The breakeven price is the stock price at which a trade makes zero profit and zero loss at expiration. For a long call it is the strike plus the premium paid; for a long put it is the strike minus the premium. Below (or above) breakeven you lose money up to your maximum loss; beyond it you start to profit. Multi-leg strategies can have two breakevens — for example, an iron condor or a straddle has a lower and an upper breakeven that bracket its profit or loss zone.

The maximum loss on a long call is the total premium you paid, plus any commissions and fees. If you buy one call for a $3.20 premium, the most you can lose is $320 (3.20 × 100), no matter how far the stock falls. This limited, defined risk is one of the main attractions of buying options outright — your downside is capped at what you spent, while your upside is theoretically unlimited.

The Greeks measure how an option's price responds to different factors. Delta is sensitivity to the stock price, gamma is how fast delta changes, theta is daily time decay, vega is sensitivity to implied volatility, and rho is sensitivity to interest rates. Together they describe the risk profile of a position. This calculator estimates each Greek with the Black–Scholes model so you can see, for example, how much value the position loses per day or how it reacts to a change in volatility.

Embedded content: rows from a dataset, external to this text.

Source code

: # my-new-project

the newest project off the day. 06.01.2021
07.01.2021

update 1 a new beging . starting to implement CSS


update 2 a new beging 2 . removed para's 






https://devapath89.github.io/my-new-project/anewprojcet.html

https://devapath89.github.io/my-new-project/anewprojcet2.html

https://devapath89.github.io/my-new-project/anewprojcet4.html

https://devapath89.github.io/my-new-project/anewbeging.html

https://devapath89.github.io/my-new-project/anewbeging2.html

Implied volatility (IV) is the market's expectation of how much a stock will move, expressed as an annualised percentage and derived from current option prices. Higher IV means more expensive options and wider expected price swings. IV is a key input here: it drives the Greeks, the theoretical premiums used for strategy comparison, and the estimated probability of profit. Because IV is an expectation rather than a fact, it is worth testing a trade across a range of IV values.

Time decay, measured by theta, is the gradual loss of an option's extrinsic (time) value as expiration approaches. All else equal, an option is worth less each day, and the decay accelerates in the final weeks. Time decay works against buyers of options (long calls, puts, straddles) and in favour of sellers (covered calls, cash-secured puts, credit spreads). The calculator's expiration-value timeline shows how a position's value erodes over time at a fixed stock price.

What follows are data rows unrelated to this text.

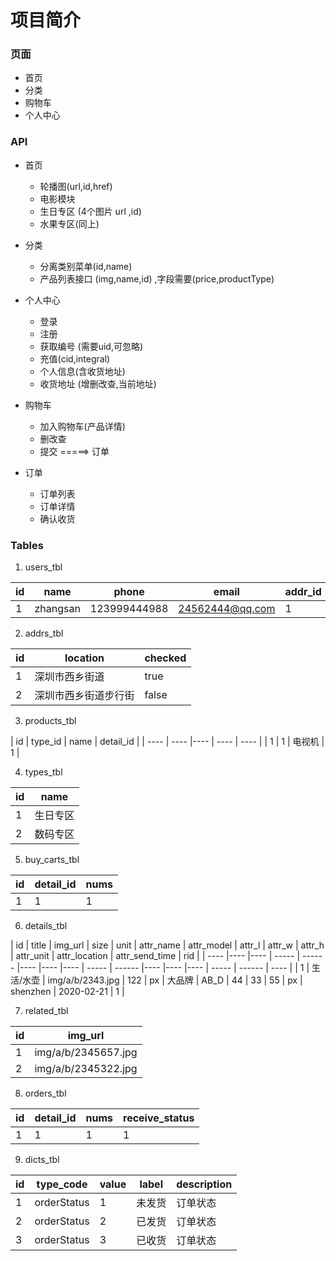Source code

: # 项目简介



### 页面
- 首页
- 分类
- 购物车
- 个人中心


### API

- 首页
    + 轮播图(url,id,href)
    + 电影模块
    + 生日专区 (4个图片  url ,id)
    + 水果专区(同上)
- 分类
    + 分离类别菜单(id,name)
    + 产品列表接口 (img,name,id) ,字段需要(price,productType)
- 个人中心
    + 登录
    + 注册
    + 获取编号 (需要uid,可忽略)
    + 充值(cid,integral)      
    + 个人信息(含收货地址)
    + 收货地址 (增删改查,当前地址)
    
- 购物车
    + 加入购物车(产品详情)
    + 删改查
    + 提交 =====> 订单
- 订单
    + 订单列表
    + 订单详情
    + 确认收货


### Tables

1. users_tbl

|  id   | name  | phone | email  | addr_id  |
|  ----  | ----  |----  |----  |----  |
|  1   | zhangsan  | 123999444988 | 24562444@qq.com  | 1  |

 
2. addrs_tbl

|  id   | location  | checked | 
|  ----  | ----  |----  |
|  1   | 深圳市西乡街道  | true | 
|  2   | 深圳市西乡街道步行街  | false | 
 
 
3. products_tbl   

|  id   | type_id  | name | detail_id | 
|  ----  | ----  |----  | ---- | ---- |
|  1   | 1  | 电视机 | 1 |
 
 
4. types_tbl

|  id   | name   | 
|  ----  | ---- |
|  1   | 生日专区  | 
|  2   | 数码专区  |
 
 
 
5. buy_carts_tbl 

|  id  | detail_id | nums |
|  ----  | ----  |----  |
|  1   | 1  | 1  |
 
 

 
6. details_tbl

| id | title | img_url | size | unit | attr_name | attr_model | attr_l | attr_w | attr_h | attr_unit | attr_location | attr_send_time | rid |
|  ----  |----  |----  | -----  | ------ |----  |----  |----  | -----  | ------ |----  |----  |----  | -----  | ------ | ---- |
|  1   | 生活/水壶  | img/a/b/2343.jpg | 122 | px | 大品牌 | AB_D | 44 | 33 | 55 | px | shenzhen | 2020-02-21 | 1 |
 
 

 7. related_tbl

|  id   | img_url   | 
|  ----  | ---- |
|  1   | img/a/b/2345657.jpg  | 
|  2   | img/a/b/2345322.jpg  | 

 

 8. orders_tbl 

|  id  | detail_id | nums | receive_status |
|  ----  | ----  |----  | ---- |
|  1   | 1  | 1  | 1 |

9. dicts_tbl
 

 |  id  | type_code | value | label | description |
|  ----  | ----  |----  | ---- | ---- |
|  1   | orderStatus  | 1  | 未发货 | 订单状态 |
|  2   | orderStatus  | 2  | 已发货 | 订单状态 |
|  3   | orderStatus  | 3  | 已收货 | 订单状态 |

It depends on the strategy. If you only buy options — long calls, long puts, debit spreads, straddles, strangles — your loss is limited to the premium you paid. But if you sell uncovered options or hold a short stock position (as in a covered put), you can lose far more than the premium received, potentially an unlimited amount if the stock moves sharply against you. The calculator flags strategies with unlimited risk so you always know the worst case.

A covered call is an income strategy where you own at least 100 shares of a stock and sell a call option against them. You collect the premium up front. If the stock stays below the strike, the call expires worthless and you keep the premium and the shares; if it rises above the strike, your shares are sold (called away) at the strike for a capped gain plus the premium. It generates income and offers a small downside cushion in exchange for giving up upside above the strike.

Most educators suggest beginners start with defined-risk strategies where the maximum loss is known and limited. A long call or long put is the simplest way to make a directional bet with capped risk. Covered calls and cash-secured puts are popular income strategies for those who already hold (or want to hold) the underlying stock. Naked short options and unlimited-risk strategies are best left until you fully understand the mechanics. Whatever you choose, use this calculator to confirm your maximum loss and breakeven before trading, and remember that options involve substantial risk.